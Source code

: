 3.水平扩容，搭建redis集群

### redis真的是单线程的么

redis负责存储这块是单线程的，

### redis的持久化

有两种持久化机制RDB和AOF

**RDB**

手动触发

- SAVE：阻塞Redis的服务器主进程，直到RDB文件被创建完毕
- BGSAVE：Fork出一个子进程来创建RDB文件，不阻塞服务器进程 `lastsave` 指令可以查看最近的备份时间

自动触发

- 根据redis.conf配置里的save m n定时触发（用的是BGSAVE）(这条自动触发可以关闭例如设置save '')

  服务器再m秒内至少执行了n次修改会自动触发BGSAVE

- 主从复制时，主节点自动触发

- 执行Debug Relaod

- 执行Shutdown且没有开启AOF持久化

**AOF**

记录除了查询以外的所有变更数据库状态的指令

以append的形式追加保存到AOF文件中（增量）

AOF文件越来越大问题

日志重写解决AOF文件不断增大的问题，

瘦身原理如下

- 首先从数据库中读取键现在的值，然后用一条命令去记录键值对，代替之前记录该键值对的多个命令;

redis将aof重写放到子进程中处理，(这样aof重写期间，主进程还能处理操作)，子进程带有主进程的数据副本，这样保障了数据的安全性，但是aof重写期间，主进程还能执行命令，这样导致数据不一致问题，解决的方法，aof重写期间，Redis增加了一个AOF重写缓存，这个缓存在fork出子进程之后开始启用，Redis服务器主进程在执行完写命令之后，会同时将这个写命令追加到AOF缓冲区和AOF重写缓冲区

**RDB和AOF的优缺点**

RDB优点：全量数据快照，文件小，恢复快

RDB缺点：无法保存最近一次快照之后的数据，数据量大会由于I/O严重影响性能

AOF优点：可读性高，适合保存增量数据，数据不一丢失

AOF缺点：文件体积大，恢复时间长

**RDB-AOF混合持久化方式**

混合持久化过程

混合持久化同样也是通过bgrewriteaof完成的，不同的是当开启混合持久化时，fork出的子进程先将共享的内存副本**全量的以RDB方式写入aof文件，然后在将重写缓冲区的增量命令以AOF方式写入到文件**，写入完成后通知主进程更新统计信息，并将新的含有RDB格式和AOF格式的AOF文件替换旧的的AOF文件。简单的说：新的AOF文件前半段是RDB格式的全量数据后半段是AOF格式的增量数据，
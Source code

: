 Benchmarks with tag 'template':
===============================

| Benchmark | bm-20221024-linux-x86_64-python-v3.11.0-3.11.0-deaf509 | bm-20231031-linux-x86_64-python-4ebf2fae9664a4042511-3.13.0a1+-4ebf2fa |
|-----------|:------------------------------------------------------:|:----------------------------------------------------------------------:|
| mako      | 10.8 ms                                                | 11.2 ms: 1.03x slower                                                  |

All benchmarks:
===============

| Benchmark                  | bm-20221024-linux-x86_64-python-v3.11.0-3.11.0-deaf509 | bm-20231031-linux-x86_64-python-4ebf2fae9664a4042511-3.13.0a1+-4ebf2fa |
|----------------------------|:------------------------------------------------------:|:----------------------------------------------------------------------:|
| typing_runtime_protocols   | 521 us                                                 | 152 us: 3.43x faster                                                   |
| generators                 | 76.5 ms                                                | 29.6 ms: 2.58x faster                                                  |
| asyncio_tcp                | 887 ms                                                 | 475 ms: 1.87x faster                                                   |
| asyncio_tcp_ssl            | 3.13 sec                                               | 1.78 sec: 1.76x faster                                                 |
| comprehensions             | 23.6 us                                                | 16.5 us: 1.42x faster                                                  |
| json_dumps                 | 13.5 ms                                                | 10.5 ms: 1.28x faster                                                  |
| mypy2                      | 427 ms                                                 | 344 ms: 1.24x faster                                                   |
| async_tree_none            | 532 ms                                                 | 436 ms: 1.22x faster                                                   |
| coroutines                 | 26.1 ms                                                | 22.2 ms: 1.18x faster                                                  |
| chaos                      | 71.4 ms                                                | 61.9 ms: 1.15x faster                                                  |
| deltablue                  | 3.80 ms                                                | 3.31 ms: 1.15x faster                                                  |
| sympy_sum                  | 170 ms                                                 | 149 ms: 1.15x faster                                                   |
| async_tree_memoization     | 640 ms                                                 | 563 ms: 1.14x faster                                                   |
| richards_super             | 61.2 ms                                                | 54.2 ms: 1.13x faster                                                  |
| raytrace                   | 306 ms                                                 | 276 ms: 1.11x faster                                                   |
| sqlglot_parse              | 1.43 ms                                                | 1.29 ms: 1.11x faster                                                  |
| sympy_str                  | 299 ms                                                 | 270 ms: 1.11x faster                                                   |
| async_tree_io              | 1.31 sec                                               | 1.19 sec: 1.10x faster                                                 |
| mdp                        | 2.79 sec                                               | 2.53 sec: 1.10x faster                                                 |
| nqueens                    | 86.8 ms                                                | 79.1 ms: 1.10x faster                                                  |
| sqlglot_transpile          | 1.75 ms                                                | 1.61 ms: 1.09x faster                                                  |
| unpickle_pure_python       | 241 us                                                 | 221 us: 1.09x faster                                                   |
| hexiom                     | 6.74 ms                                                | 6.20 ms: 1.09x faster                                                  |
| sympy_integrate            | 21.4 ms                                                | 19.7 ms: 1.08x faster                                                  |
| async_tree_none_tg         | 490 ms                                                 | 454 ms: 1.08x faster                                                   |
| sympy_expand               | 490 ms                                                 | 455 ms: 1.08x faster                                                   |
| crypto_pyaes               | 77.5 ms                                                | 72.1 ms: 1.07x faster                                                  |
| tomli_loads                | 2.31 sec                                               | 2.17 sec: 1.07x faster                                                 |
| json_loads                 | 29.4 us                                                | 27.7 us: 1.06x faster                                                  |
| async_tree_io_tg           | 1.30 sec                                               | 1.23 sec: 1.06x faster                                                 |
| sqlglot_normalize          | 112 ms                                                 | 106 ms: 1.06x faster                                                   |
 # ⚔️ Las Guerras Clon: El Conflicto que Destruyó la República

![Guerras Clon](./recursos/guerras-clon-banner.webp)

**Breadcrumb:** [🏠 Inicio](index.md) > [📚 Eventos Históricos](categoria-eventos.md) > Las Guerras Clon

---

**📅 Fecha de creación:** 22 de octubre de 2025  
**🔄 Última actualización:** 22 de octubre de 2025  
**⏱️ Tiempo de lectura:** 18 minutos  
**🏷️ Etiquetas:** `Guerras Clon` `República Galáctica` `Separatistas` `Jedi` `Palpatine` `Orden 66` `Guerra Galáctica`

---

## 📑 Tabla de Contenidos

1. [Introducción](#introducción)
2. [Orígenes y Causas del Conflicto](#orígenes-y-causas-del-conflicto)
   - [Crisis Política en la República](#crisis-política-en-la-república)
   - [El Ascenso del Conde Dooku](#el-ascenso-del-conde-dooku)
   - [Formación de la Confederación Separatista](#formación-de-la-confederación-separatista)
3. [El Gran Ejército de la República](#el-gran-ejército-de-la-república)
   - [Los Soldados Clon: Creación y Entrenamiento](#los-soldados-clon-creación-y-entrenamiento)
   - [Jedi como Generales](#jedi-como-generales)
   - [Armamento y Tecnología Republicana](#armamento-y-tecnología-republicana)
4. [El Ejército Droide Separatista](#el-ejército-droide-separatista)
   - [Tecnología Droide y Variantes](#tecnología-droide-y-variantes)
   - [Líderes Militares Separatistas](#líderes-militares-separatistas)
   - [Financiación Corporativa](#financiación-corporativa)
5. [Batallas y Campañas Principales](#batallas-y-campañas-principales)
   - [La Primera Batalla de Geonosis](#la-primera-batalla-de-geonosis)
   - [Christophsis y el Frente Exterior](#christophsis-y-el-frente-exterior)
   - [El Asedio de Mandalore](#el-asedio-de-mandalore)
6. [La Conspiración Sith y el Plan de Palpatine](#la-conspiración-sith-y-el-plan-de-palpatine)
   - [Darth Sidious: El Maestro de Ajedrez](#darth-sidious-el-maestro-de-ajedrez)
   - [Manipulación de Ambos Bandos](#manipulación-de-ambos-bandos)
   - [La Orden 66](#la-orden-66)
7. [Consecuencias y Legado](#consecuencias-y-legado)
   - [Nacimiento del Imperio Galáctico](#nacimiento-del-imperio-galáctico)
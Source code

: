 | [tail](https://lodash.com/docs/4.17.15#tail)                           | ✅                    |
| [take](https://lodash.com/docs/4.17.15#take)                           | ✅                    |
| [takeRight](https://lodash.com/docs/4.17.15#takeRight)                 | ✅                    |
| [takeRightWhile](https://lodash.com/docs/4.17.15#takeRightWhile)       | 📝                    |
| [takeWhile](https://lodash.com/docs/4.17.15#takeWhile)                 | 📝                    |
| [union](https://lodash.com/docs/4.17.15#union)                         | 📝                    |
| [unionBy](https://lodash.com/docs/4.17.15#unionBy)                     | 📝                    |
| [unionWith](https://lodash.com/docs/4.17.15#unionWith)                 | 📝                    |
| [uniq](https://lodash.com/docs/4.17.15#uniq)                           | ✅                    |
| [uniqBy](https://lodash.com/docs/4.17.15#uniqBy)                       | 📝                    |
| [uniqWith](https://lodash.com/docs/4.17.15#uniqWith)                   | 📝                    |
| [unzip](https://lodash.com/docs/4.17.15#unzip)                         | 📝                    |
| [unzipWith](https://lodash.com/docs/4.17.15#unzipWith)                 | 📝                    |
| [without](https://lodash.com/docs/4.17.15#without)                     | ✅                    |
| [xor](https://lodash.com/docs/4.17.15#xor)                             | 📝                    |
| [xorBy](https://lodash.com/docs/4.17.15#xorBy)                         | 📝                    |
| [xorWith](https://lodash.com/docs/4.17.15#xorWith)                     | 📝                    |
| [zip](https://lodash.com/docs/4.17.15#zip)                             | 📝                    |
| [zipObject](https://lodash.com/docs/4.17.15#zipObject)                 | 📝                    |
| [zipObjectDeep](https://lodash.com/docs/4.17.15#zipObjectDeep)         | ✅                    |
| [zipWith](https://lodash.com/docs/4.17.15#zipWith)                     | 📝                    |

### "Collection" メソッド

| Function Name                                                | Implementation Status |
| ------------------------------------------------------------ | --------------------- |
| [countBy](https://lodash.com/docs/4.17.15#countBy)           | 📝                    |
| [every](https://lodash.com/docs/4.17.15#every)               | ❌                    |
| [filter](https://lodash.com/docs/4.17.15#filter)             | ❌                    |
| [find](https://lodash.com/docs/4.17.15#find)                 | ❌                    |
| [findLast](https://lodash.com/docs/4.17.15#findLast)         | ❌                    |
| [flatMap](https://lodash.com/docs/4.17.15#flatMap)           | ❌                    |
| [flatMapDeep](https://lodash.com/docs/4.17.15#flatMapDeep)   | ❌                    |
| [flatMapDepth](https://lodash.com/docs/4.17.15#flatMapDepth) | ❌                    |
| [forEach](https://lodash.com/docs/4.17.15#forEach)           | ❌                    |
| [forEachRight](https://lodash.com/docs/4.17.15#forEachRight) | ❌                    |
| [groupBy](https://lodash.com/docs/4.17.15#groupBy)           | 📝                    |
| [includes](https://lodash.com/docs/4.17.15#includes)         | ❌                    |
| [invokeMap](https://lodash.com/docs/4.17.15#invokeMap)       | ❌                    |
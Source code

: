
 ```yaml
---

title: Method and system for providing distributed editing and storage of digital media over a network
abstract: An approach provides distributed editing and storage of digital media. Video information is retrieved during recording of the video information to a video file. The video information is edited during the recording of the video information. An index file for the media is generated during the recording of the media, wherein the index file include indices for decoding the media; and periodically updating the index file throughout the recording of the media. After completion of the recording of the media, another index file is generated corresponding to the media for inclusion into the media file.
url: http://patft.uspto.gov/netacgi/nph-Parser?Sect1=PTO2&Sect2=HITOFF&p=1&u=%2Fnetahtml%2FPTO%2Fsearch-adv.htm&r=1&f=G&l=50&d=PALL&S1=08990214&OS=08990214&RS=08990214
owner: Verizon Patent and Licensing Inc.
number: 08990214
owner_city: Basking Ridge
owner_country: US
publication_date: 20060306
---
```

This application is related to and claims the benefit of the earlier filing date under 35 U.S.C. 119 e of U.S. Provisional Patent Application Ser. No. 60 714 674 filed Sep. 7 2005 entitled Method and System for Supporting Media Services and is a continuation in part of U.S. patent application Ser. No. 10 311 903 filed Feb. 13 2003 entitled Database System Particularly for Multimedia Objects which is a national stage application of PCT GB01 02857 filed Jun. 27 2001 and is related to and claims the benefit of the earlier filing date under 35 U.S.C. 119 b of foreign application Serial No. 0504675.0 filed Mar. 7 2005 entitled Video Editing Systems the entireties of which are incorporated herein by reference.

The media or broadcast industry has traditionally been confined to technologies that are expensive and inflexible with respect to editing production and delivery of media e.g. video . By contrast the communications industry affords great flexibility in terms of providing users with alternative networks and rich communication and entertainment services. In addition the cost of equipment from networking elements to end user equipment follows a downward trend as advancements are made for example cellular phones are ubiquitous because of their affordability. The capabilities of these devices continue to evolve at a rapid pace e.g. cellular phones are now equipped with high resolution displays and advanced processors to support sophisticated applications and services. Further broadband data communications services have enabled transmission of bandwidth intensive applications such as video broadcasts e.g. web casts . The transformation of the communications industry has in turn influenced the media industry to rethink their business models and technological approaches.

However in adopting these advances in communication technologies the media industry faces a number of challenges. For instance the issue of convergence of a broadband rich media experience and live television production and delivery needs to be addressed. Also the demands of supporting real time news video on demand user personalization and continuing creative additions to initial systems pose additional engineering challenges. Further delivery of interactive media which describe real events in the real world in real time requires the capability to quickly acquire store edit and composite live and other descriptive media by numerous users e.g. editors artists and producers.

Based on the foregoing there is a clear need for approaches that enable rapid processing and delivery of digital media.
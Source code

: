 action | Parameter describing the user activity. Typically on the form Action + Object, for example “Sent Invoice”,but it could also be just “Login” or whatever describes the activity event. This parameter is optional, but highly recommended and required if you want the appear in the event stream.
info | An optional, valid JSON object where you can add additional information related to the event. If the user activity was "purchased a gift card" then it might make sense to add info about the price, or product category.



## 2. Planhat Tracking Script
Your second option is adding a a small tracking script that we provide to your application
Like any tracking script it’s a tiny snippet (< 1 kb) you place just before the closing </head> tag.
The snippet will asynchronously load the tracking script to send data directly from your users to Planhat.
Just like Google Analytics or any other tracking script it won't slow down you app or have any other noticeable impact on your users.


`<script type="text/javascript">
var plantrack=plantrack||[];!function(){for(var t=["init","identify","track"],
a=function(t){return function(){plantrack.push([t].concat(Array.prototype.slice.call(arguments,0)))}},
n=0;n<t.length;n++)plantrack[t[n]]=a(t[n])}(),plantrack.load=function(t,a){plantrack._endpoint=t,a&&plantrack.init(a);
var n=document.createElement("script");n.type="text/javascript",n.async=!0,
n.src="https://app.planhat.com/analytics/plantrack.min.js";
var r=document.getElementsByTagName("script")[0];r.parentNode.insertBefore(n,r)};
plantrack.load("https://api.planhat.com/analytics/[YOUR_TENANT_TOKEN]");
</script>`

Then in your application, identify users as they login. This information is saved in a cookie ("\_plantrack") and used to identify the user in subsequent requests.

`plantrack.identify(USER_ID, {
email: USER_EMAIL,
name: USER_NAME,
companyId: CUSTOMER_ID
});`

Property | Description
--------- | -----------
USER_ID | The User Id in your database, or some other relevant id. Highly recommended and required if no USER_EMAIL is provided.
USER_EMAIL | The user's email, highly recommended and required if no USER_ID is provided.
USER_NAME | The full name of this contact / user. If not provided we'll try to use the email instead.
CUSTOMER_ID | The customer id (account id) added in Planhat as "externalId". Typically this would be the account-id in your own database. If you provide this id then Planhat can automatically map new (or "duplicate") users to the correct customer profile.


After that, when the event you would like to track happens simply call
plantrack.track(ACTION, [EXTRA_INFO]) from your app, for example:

━━━━━━━━━━

WHAT IS BEING ASKED. All lines above from the one with "27.7 us: 1.06x" to the one with "# ⚔️ Las Guerras", inclusive, should be copied exactly, and no other lines.

SOLUTION FOR THIS EXERCISE.
| json_loads                 | 29.4 us                                                | 27.7 us: 1.06x faster                                                  |
| async_tree_io_tg           | 1.30 sec                                               | 1.23 sec: 1.06x faster                                                 |
| sqlglot_normalize          | 112 ms                                                 | 106 ms: 1.06x faster                                                   |
 # ⚔️ Las Guerras Clon: El Conflicto que Destruyó la República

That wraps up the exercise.